Speech Synthesizer, Audio Watermarking Information Detection Apparatus, Speech Synthesizing Method, Audio Watermarking Information Detection Method, and Computer Program Product

PublishedJanuary 16, 2018

Assigneenot available in USPTO data we have

InventorsKentaro TACHIBANA Takehiko KAGOSHIMA Masatsune TAMURA Masahiro MORITA

Technical Abstract

Patent Claims

10 claims

Legal claims defining the scope of protection. Each claim is shown in both the original legal language and a plain English translation.

Claim 1

Original Legal Text

1. A speech synthesizer comprising: a source generator configured to generate a source signal by using a fundamental frequency sequence and a pulse signal; a phase modulator configured to modulate, with respect to the source signal generated by the source generator, a phase of the pulse signal at each pitch mark based on audio watermarking information; and a vocal tract filter unit configured to generate a speech signal by using a spectrum parameter sequence with respect to the source signal in which the phase of the pulse signal is modulated by the phase modulator.

Plain English Translation

Speech synthesis technology. This invention addresses the need to embed information within synthesized speech without significantly altering its naturalness. The system generates a speech signal through a multi-stage process. First, a source generator creates a source signal. This source signal is formed using a fundamental frequency sequence, which dictates the pitch of the synthesized voice, and a pulse signal. Next, a phase modulator modifies the phase of this pulse signal. This modulation occurs specifically at points identified as pitch marks within the fundamental frequency sequence.
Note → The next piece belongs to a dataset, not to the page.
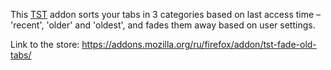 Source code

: This [TST](https://addons.mozilla.org/ru/firefox/addon/tree-style-tab/) addon sorts your tabs in 3 categories based on last access time – 'recent', 'older' and 'oldest', and fades them away based on user settings. 

Link to the store:
https://addons.mozilla.org/ru/firefox/addon/tst-fade-old-tabs/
The crucial aspect of this phase modulation is that it is guided by audio watermarking information, meaning the phase changes are designed to encode specific data. Finally, a vocal tract filter unit takes the phase-modulated source signal and applies a spectrum parameter sequence to it. This sequence shapes the sound to mimic the characteristics of a human vocal tract, ultimately producing the final speech signal. The embedded audio watermarking information is thus incorporated into the synthesized speech through the controlled phase modulation of the pulse signal.

Claim 2

Original Legal Text

2. The speech synthesizer according to claim 1 , further comprising: a noise source generator configured to generate a noise source signal by using a frame, which includes an unvoiced fundamental frequency sequence, and a noise signal; and an adder configured to add the noise source signal to the source signal in which the phase of the pulse signal is modulated by the phase modulator, wherein the source generator generates the source signal with respect to a frame including a voiced fundamental frequency sequence, and the vocal tract filter unit generates a speech signal with respect to the source signal to which the noise source signal is added by the adder.

Plain English Translation

A speech synthesizer system enhances speech synthesis by combining voiced and unvoiced sound components. The system generates a source signal for voiced sounds using a fundamental frequency sequence, where a phase modulator adjusts the phase of a pulse signal to produce a modulated source signal. For unvoiced sounds, a noise source generator creates a noise source signal by combining a frame containing an unvoiced fundamental frequency sequence with a noise signal. An adder merges the noise source signal with the modulated source signal, producing a composite source signal. A vocal tract filter then processes this composite signal to generate the final speech output. This approach improves speech synthesis quality by dynamically integrating both periodic (voiced) and aperiodic (unvoiced) components, ensuring natural-sounding speech. The system is particularly useful in applications requiring high-fidelity speech synthesis, such as text-to-speech systems, voice assistants, and audio processing tools. The integration of noise and pulse signals allows for more accurate reproduction of human speech characteristics, addressing limitations in traditional synthesis methods that rely solely on periodic waveforms.

Claim 3

Original Legal Text

3. The speech synthesizer according to claim 2 , further comprising a plurality of different bandpass filters configured to control bands and intensity of the source signal generated by the source generator and the noise source signal generated by the noise source generator, wherein the phase modulator modulates the phase of the pulse signal with respect to the source signal the band and the intensity of which are controlled by the plurality of different bandpass filters, and the adder adds the noise source signal, the band and the intensity of which are controlled by the plurality of different bandpass filters, to the source signal in which the phase of the pulse signal is modulated by the phase modulator.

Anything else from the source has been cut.